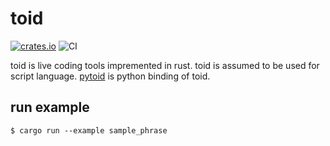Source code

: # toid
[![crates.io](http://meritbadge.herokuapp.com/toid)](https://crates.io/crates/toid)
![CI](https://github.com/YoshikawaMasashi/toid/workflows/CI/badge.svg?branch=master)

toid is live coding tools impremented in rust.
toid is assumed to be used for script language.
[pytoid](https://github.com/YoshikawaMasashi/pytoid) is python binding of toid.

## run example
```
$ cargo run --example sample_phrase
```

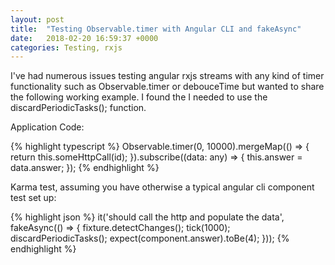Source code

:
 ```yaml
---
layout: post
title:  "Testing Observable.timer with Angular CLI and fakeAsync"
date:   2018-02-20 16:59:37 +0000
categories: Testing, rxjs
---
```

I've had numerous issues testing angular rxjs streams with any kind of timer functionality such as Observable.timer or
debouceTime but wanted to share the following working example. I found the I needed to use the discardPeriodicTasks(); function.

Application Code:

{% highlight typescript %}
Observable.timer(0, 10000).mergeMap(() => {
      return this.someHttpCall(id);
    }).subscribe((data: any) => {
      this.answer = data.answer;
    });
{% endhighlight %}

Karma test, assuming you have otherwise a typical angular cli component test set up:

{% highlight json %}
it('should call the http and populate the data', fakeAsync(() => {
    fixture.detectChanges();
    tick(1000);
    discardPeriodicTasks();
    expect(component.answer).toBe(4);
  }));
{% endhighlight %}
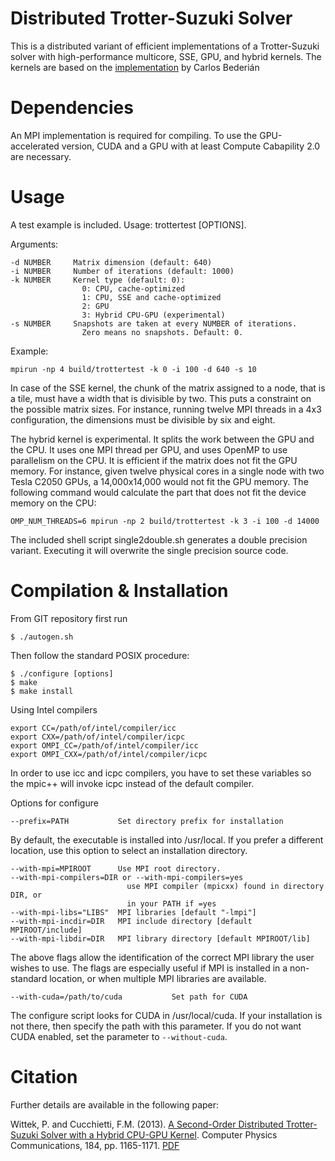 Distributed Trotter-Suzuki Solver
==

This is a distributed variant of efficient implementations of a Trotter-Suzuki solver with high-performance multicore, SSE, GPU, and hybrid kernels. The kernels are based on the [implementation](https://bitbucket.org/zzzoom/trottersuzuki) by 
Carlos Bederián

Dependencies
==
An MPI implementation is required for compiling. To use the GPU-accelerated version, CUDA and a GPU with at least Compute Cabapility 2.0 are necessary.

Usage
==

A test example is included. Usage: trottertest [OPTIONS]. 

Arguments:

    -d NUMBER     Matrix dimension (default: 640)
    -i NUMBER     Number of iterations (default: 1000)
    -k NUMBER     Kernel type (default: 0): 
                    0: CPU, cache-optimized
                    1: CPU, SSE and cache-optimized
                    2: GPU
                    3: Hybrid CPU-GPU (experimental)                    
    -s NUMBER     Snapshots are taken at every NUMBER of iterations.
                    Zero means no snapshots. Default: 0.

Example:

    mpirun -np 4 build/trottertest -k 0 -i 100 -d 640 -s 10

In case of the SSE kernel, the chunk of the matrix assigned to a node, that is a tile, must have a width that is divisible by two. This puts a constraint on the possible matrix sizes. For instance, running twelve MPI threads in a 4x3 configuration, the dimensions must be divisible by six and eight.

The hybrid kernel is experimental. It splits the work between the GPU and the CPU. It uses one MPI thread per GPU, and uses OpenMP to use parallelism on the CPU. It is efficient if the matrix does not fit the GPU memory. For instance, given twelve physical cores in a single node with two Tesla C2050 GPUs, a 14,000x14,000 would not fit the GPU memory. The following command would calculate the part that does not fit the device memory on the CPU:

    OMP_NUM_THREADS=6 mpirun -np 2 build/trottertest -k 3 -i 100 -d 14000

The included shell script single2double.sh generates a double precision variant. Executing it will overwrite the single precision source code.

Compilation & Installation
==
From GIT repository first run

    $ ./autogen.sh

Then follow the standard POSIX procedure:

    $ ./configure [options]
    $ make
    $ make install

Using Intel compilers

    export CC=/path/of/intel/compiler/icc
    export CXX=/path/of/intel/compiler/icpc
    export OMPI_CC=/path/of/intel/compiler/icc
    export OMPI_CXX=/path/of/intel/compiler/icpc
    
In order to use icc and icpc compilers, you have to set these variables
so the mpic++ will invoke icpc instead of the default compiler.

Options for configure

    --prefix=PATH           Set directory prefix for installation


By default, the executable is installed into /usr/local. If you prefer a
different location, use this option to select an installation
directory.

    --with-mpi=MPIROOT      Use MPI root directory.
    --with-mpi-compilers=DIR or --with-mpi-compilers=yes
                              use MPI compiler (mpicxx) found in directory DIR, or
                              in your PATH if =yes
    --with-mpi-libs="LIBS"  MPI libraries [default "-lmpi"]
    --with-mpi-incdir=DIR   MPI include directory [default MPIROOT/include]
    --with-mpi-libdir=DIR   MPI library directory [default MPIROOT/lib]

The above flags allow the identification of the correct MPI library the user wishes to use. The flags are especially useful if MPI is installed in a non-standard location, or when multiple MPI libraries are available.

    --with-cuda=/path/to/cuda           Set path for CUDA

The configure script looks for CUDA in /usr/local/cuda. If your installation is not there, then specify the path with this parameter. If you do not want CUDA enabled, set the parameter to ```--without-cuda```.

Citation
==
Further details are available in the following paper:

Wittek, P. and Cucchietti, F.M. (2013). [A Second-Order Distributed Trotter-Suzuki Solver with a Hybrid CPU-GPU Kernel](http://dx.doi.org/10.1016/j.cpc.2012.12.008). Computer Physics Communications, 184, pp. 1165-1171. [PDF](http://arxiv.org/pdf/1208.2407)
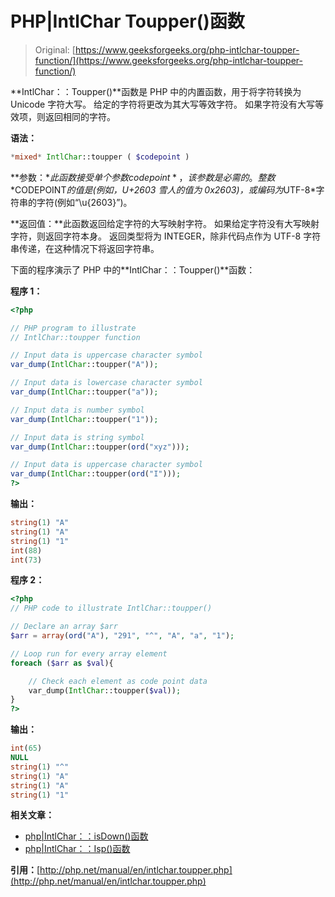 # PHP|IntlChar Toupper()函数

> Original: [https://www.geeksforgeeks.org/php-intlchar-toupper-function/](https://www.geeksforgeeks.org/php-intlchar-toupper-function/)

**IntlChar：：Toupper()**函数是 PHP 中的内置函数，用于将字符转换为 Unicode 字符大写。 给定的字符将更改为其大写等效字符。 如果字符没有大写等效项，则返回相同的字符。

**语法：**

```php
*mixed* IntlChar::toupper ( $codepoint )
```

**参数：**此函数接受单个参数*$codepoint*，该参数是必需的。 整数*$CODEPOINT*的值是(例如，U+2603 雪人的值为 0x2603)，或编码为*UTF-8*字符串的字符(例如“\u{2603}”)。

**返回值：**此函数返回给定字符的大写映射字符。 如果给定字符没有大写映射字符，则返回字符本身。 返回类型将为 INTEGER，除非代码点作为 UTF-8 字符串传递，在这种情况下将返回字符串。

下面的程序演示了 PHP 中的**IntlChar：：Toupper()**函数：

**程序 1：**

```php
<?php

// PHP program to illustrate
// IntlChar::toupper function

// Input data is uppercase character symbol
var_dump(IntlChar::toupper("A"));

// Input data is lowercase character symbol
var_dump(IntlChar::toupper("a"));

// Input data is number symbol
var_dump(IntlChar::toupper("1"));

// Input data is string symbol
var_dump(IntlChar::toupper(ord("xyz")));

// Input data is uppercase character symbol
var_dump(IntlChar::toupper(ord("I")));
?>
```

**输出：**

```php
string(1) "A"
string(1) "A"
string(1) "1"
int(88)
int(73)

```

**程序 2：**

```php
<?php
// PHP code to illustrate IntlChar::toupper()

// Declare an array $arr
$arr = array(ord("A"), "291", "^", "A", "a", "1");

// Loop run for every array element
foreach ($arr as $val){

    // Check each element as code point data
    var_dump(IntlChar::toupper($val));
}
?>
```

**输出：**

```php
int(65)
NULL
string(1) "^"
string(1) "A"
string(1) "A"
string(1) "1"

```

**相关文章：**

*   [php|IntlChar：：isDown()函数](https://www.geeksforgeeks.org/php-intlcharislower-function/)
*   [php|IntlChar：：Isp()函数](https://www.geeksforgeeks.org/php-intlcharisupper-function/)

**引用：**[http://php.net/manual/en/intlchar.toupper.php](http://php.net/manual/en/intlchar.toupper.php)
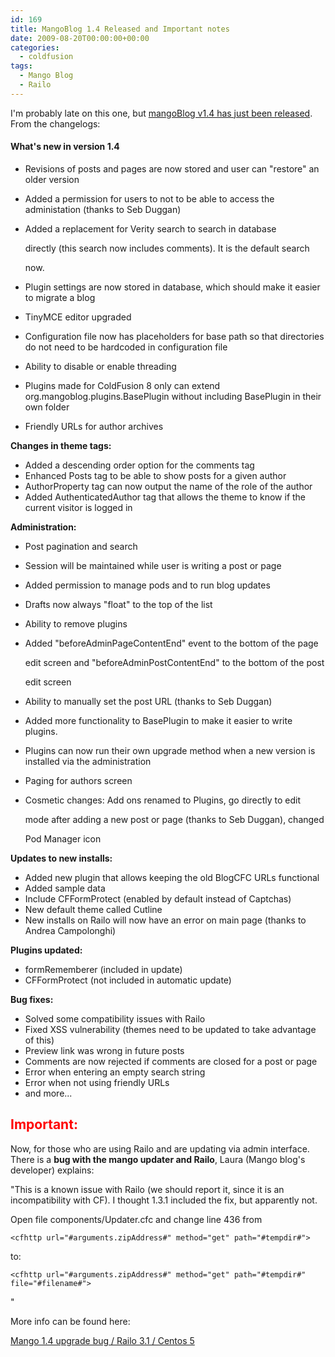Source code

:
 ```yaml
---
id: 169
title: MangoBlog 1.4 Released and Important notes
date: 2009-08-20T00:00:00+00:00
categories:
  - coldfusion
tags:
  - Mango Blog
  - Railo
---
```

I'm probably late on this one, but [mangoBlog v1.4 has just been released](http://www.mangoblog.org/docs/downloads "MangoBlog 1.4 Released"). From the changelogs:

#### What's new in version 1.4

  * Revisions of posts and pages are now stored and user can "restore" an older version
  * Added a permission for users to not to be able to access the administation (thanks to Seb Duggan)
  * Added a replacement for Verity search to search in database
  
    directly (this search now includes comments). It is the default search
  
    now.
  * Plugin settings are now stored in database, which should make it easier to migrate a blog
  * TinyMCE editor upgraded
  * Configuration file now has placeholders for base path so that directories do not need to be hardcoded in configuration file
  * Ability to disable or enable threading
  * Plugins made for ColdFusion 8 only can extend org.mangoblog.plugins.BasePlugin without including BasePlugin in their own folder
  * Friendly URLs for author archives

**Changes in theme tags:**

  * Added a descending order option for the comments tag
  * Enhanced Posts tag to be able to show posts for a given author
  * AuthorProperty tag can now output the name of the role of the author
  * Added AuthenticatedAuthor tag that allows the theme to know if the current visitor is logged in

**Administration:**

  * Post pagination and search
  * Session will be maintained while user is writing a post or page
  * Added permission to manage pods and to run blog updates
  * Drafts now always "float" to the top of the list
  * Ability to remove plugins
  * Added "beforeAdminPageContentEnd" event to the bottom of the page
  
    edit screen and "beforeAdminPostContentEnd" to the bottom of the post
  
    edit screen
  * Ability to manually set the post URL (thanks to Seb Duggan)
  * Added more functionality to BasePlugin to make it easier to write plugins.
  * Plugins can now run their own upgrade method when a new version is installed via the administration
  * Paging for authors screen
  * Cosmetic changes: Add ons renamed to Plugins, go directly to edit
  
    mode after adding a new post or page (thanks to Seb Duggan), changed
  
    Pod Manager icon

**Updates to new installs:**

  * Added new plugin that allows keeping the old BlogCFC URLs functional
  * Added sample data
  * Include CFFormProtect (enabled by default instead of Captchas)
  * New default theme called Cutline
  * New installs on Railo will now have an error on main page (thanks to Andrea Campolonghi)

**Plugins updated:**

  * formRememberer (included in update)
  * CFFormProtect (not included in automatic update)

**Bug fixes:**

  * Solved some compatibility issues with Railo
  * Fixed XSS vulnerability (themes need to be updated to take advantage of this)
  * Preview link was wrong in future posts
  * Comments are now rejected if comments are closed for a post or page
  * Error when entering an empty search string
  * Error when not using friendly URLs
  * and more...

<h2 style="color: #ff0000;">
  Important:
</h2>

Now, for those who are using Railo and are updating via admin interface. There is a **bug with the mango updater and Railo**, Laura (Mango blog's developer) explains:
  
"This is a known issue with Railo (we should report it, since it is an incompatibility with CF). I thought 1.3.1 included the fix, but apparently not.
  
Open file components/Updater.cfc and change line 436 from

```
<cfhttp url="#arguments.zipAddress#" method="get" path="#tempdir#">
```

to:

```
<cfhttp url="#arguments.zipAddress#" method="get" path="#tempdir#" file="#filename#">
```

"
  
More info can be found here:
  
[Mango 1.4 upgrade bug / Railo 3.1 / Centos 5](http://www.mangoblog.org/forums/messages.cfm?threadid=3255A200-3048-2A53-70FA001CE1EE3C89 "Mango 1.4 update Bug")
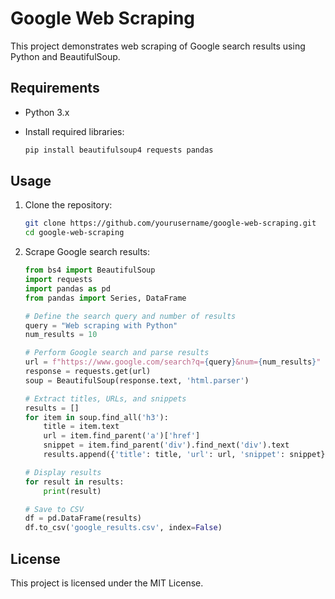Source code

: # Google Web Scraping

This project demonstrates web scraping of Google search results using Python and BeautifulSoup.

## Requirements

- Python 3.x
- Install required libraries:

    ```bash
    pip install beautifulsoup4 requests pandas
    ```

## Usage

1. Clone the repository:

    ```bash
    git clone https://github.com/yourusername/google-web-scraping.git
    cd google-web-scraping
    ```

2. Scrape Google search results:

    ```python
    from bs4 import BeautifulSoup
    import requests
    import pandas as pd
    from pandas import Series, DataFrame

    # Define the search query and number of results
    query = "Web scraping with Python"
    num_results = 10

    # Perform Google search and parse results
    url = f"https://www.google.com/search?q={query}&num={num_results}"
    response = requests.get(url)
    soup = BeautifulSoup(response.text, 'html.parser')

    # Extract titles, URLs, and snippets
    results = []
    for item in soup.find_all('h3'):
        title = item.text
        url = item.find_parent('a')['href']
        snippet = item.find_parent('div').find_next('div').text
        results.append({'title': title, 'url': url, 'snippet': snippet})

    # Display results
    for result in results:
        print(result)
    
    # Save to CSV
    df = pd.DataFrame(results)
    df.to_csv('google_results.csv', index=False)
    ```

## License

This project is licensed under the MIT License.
____
- TASK REQUIREMENTS: Your answer should be only the number of lines in the records that hold the word "search".

- EXPECTED OUTPUT: 9